The magnetic resonance imaging device according to at least one of the above-described embodiments can detect living tissue macromolecular characteristics by using magnetic transfer.

While certain embodiments have been described, these embodiments have been presented by way of example only, and are not intended to limit the scope of the inventions. Indeed, the novel embodiments described herein may be embodied in a variety of other forms; furthermore, various omissions, substitutions and changes in the form of the embodiments described herein may be made without departing from the spirit of the inventions. The accompanying claims and their equivalents are intended to cover such forms or modifications as would fall within the scope and spirit the inventions.

Claims

1. A magnetic resonance imaging apparatus comprising: a sequence controller configured to apply MT (Magnetization Transfer) pulses having a frequency different from a resonance frequency of free water protons and then acquire magnetic resonance signals of an object to be imaged, wherein the sequence controller acquires the magnetic resonance signals for each of multiple frequencies while changing the frequency of the MT pulses within a frequency band based on a T2 relaxation time of restricted protons contained in the object to be imaged.
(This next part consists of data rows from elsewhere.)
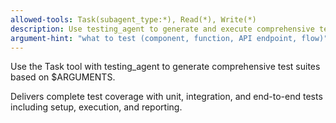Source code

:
 ```yaml
---
allowed-tools: Task(subagent_type:*), Read(*), Write(*)
description: Use testing_agent to generate and execute comprehensive tests
argument-hint: "what to test (component, function, API endpoint, flow)"
---
```


Use the Task tool with testing_agent to generate comprehensive test suites based on $ARGUMENTS.

Delivers complete test coverage with unit, integration, and end-to-end tests including setup, execution, and reporting.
2. The magnetic resonance imaging apparatus according to claim 1, wherein, in a case where the object to be imaged contains at least two restricted protons having different T2 relaxation times, the sequence controller changes the frequency of the MT pulses within a wide-range frequency band based on a relatively short T2 relaxation time.

3. The magnetic resonance imaging apparatus according to claim 1, further comprising an analyzer configured to analyze the magnetic resonance signals acquired for each of the frequencies on a basis of a relationship between signal intensity and frequency to obtain Z-spectra for each range of analysis.
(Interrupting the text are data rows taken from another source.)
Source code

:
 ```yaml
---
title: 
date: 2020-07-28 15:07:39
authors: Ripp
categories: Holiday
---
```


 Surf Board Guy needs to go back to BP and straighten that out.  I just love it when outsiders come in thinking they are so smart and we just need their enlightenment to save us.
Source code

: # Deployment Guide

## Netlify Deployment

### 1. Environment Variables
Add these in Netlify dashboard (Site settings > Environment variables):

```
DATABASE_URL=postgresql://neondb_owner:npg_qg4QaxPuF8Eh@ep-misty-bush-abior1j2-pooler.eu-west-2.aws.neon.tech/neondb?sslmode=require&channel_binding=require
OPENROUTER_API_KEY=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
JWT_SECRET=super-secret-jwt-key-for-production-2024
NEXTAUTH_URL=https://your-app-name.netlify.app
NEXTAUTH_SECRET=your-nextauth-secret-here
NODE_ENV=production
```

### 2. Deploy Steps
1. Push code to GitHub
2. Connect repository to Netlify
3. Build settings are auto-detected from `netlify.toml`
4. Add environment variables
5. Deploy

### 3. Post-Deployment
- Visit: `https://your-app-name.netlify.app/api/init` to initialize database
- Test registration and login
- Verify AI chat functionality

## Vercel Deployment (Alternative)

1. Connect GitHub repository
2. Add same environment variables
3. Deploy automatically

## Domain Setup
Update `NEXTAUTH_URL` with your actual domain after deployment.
4. The magnetic resonance imaging apparatus according to claim 3, wherein the analyzer derives, from the Z-spectra, values about the at least the two restricted protons having T2 relaxation times different from each other.

5. The magnetic resonance imaging apparatus according to claim 3, wherein the analyzer applies curve fitting to the Z spectra to obtain curves respectively corresponding to the at least two restricted protons having different T2 relaxation times.

6. The magnetic resonance imaging apparatus according to claim 4, wherein the analyzer derives, as values about the restricted protons, at least one of the ratios of the at least two restricted protons and the T2 relaxation times for the respective at least two restricted protons.

7. The magnetic resonance imaging apparatus according to claim 4, wherein the analyzer generates an image obtained by mapping colors based on the values about the restricted protons acquired from the Z-spectra on a magnetic resonance image reconstructed from the magnetic resonance signals and displays the generated image on a display.

8. The magnetic resonance imaging apparatus according to claim 1, wherein the sequence controller makes an interval of the frequency of the MT pulse that is changed within the frequency band non-uniform within the frequency band.

9. The magnetic resonance imaging apparatus according to claim 1, wherein the sequence controller makes an interval of the frequency of the MT pulse that is changed within the frequency band short in a frequency band being near a resonance frequency of the free water protons and long in a frequency band being away from a resonance frequency of the free water protons.

10. The magnetic resonance imaging apparatus according to claim 1, wherein the sequence controller acquires the magnetic resonance signals while changing the frequency of MT pulses either within a positive frequency band or within a negative frequency band.